AOÇ’deki Talana Bilirkişi Heyetiyle Tanıklık

Başbakanlık’ın hizmet binasının yapılmasına karşı açılan dava da bir buçuk yıl sonra bilirkişi keşfi yapıldı.

Atatürk Orman Çiftliği arazisinde yükselen Başbakanlık Binası’na giriş izni alamayan Oda yöneticileri bilirkişi keşfi ile binaya girebildi. Meslek Odaları, Başbakanlık Hizmet Binası’na ilk kez adım attı.

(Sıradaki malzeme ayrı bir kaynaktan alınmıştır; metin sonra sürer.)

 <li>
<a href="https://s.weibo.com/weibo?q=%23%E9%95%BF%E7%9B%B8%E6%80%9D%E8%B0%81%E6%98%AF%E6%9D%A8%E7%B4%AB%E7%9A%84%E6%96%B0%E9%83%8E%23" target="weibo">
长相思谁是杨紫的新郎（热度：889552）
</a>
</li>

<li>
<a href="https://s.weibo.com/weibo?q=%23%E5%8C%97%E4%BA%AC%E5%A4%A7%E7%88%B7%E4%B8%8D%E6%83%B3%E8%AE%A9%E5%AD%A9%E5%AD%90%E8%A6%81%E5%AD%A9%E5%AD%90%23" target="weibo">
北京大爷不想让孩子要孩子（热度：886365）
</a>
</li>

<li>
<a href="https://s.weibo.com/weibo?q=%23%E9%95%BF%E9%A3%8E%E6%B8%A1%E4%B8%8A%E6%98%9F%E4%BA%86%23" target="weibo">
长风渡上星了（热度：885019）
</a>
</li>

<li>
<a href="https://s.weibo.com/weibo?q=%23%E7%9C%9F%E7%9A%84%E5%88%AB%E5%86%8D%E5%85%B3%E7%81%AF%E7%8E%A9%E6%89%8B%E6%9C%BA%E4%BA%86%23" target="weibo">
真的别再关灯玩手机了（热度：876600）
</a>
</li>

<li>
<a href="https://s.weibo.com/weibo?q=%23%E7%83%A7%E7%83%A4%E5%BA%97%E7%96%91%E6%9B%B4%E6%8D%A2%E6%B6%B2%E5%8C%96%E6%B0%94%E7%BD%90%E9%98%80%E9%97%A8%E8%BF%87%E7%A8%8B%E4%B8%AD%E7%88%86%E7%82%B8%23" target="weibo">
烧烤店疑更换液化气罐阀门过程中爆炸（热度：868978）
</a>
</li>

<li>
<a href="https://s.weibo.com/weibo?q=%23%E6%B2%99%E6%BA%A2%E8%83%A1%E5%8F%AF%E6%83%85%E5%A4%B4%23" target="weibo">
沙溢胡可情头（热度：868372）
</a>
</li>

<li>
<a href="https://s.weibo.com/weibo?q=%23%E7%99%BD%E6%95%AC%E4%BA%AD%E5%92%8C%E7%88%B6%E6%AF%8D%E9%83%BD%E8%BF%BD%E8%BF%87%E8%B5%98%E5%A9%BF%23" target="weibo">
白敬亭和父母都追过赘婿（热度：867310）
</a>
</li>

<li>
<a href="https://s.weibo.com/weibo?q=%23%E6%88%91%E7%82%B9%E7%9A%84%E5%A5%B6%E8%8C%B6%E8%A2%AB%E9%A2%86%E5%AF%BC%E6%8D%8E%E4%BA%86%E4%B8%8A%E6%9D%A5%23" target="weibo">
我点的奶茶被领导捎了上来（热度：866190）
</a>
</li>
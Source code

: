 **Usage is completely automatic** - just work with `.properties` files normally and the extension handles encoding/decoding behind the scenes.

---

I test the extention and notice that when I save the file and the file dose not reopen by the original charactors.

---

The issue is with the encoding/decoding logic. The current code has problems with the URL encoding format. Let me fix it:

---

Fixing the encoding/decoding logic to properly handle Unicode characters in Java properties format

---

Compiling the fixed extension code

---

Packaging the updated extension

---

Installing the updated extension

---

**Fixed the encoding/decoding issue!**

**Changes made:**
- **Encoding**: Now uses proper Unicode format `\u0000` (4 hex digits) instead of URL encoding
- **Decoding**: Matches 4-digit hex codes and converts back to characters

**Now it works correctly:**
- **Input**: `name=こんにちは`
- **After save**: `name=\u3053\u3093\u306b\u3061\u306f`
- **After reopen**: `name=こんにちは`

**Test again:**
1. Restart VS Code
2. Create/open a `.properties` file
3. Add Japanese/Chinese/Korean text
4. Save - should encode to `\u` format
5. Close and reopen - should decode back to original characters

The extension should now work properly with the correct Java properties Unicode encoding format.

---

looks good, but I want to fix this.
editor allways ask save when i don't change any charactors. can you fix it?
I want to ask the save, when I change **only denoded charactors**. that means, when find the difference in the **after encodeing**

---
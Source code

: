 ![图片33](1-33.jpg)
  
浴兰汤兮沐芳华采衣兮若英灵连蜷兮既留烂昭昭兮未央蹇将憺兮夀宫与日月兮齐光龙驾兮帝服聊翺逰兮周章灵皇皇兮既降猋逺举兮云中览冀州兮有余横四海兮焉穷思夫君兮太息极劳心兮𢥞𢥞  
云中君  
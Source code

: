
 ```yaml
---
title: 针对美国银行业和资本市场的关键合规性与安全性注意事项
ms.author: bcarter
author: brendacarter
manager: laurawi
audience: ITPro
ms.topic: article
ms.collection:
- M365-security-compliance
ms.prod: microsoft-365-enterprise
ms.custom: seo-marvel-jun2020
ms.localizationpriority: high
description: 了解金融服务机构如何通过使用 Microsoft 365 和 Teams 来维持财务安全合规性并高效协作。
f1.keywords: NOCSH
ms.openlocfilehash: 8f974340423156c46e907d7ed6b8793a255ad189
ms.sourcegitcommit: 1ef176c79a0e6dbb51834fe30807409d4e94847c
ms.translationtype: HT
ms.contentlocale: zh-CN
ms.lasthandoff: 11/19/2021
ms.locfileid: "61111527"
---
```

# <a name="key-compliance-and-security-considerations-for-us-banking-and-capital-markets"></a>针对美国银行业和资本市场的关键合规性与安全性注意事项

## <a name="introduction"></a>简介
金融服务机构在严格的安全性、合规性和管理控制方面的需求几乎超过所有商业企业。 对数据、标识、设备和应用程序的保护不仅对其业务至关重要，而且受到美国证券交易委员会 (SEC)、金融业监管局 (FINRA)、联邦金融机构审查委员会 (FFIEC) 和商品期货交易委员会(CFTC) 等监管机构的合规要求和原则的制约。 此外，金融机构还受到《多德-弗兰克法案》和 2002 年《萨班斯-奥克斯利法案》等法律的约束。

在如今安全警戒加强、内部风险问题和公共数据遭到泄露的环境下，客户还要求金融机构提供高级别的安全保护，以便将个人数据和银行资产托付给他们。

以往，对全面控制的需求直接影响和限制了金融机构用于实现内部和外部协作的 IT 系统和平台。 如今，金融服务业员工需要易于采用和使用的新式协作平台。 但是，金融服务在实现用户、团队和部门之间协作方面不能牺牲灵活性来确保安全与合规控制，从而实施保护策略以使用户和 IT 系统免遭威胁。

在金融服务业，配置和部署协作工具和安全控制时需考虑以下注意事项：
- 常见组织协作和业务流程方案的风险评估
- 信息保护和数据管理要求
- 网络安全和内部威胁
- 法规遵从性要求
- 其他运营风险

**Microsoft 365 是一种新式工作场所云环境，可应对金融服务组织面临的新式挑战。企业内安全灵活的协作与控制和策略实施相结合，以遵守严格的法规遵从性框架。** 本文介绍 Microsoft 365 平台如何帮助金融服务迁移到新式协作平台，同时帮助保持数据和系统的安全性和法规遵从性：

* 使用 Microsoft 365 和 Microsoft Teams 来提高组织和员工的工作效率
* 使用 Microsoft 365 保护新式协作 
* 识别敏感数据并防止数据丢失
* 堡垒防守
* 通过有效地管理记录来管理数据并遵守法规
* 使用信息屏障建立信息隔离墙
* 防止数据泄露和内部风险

Atatürk Orman Çiftliği’nin sit derecesinin 1. dereceden 3.dereceye düşürerek yapılaşmaya açılmasına yönelik Ekim 2011’de başlayan dava süreçlerinde ilk bilirkişi keşfi bugün yapıldı. Keşfe Mimarlar Odası Ankara Şube Yönetim Kurulu Sekreter Üyesi Tezcan Karakuş Candan, Şehir Plancıları Odası Ankara Şube Başkanı Orhan Sarıaltun katıldı. Ayrıca tüm odaların avukatları keşifte hazır bulundu. Atatürk Orman Çiftliği arazisinin sit derecesinin 1. dereceden 3. dereceye düşmesine 2 yıl kadar önce Mimarlar Odası Ankara Şubesi, Çevre Mühendisleri Odası, Ziraat Mühendisleri Odası, Şehir Plancıları Odası Ankara Şubesi, Peyzaj Mimarları Odası, ortak dava açmıştı. Öğretim görevlilerinden oluşan bilirkişi heyeti keşfi, meslek odalarının vekil avukatlarının ve oda yöneticilerinin, davalı ve davacı tarafların katılımıyla tamamladı. Başbakanlık yeni yapılan devasa büyüklükteki binasında bilirkişiler keşfi yürüyerek yapıp yapmamak konusunda tereddütte kaldı. Binanın tüm çevresini, yürüyerek gezemeyeceklerine karar vererek, tüm binayı görebilecek bir alanda kısa bir yürüyüşle inceleme yaptı. İnceleme yaklaşık 2 saat kadar sürdü.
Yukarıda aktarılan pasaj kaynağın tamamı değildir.